Whenever an image turns up, omit it and return the remaining data exactly.

** SOURCE RECORDS follows **

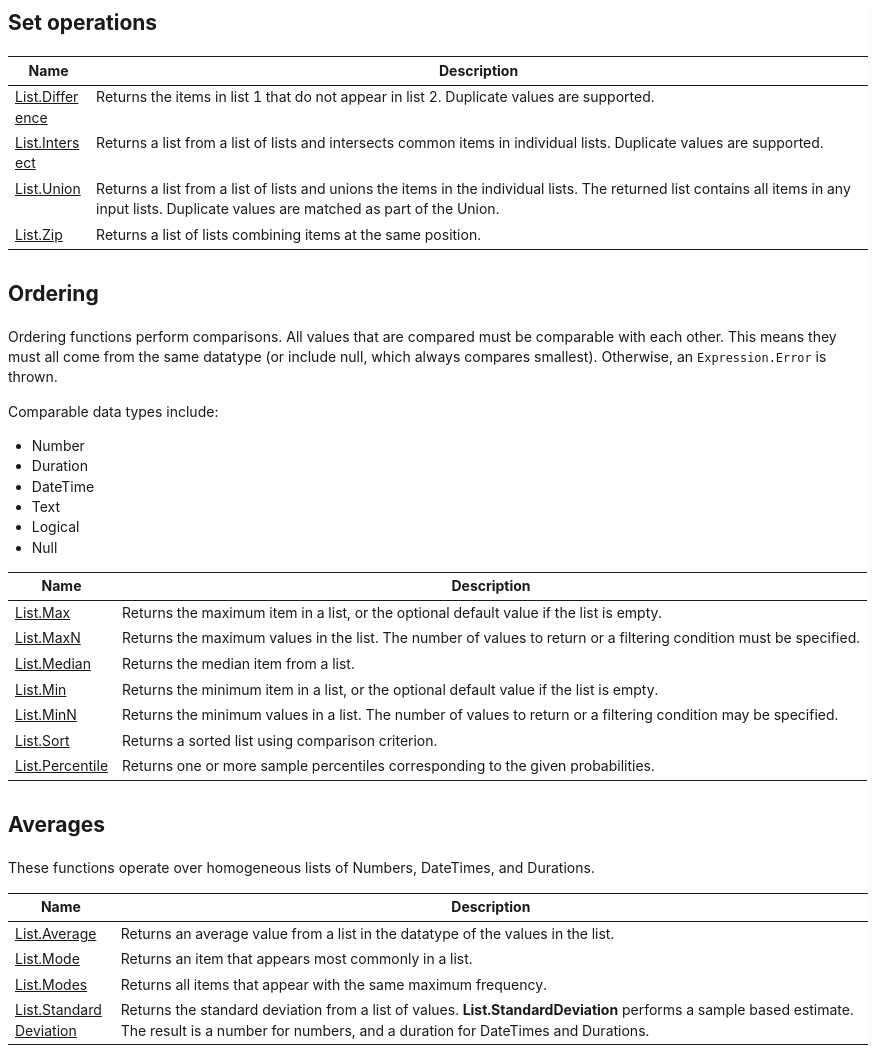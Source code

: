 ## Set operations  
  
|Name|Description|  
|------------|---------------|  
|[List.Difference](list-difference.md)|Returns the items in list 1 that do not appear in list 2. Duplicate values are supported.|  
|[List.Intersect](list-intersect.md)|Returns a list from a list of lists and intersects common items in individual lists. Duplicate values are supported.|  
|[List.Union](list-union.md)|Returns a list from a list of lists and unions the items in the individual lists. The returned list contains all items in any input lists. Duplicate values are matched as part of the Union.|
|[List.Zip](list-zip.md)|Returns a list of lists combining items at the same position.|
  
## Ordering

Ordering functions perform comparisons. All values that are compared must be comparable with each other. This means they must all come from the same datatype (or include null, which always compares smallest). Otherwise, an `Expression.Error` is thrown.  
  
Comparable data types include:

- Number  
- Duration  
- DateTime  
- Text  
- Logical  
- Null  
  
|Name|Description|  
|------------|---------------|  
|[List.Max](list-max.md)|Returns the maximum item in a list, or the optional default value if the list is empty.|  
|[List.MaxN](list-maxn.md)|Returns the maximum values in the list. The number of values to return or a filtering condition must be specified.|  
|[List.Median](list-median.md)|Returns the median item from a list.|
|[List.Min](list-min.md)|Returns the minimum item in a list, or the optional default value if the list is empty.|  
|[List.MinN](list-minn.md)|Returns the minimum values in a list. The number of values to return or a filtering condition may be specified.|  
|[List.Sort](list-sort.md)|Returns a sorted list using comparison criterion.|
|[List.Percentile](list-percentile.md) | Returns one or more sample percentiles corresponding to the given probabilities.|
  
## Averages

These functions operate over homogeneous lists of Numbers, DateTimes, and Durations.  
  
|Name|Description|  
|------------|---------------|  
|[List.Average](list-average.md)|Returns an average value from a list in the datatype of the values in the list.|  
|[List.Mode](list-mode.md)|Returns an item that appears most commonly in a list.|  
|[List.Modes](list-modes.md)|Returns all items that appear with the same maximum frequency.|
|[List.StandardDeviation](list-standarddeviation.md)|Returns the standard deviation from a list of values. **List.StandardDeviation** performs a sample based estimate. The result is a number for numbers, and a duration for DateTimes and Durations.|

** End of SOURCE RECORDS **

| ANSWER TO THIS EXERCISE |
Source code

: ## Set operations  
  
|Name|Description|  
|------------|---------------|  
|[List.Difference](list-difference.md)|Returns the items in list 1 that do not appear in list 2. Duplicate values are supported.|  
|[List.Intersect](list-intersect.md)|Returns a list from a list of lists and intersects common items in individual lists. Duplicate values are supported.|  
|[List.Union](list-union.md)|Returns a list from a list of lists and unions the items in the individual lists. The returned list contains all items in any input lists. Duplicate values are matched as part of the Union.|
|[List.Zip](list-zip.md)|Returns a list of lists combining items at the same position.|
  
## Ordering

Ordering functions perform comparisons. All values that are compared must be comparable with each other. This means they must all come from the same datatype (or include null, which always compares smallest). Otherwise, an `Expression.Error` is thrown.  
  
Comparable data types include:

- Number  
- Duration  
- DateTime  
- Text  
- Logical  
- Null  
  
|Name|Description|  
|------------|---------------|  
|[List.Max](list-max.md)|Returns the maximum item in a list, or the optional default value if the list is empty.|  
|[List.MaxN](list-maxn.md)|Returns the maximum values in the list. The number of values to return or a filtering condition must be specified.|  
|[List.Median](list-median.md)|Returns the median item from a list.|
|[List.Min](list-min.md)|Returns the minimum item in a list, or the optional default value if the list is empty.|  
|[List.MinN](list-minn.md)|Returns the minimum values in a list. The number of values to return or a filtering condition may be specified.|  
|[List.Sort](list-sort.md)|Returns a sorted list using comparison criterion.|
|[List.Percentile](list-percentile.md) | Returns one or more sample percentiles corresponding to the given probabilities.|
  
## Averages

These functions operate over homogeneous lists of Numbers, DateTimes, and Durations.  
  
|Name|Description|  
|------------|---------------|  
|[List.Average](list-average.md)|Returns an average value from a list in the datatype of the values in the list.|  
|[List.Mode](list-mode.md)|Returns an item that appears most commonly in a list.|  
|[List.Modes](list-modes.md)|Returns all items that appear with the same maximum frequency.|
|[List.StandardDeviation](list-standarddeviation.md)|Returns the standard deviation from a list of values. **List.StandardDeviation** performs a sample based estimate. The result is a number for numbers, and a duration for DateTimes and Durations.|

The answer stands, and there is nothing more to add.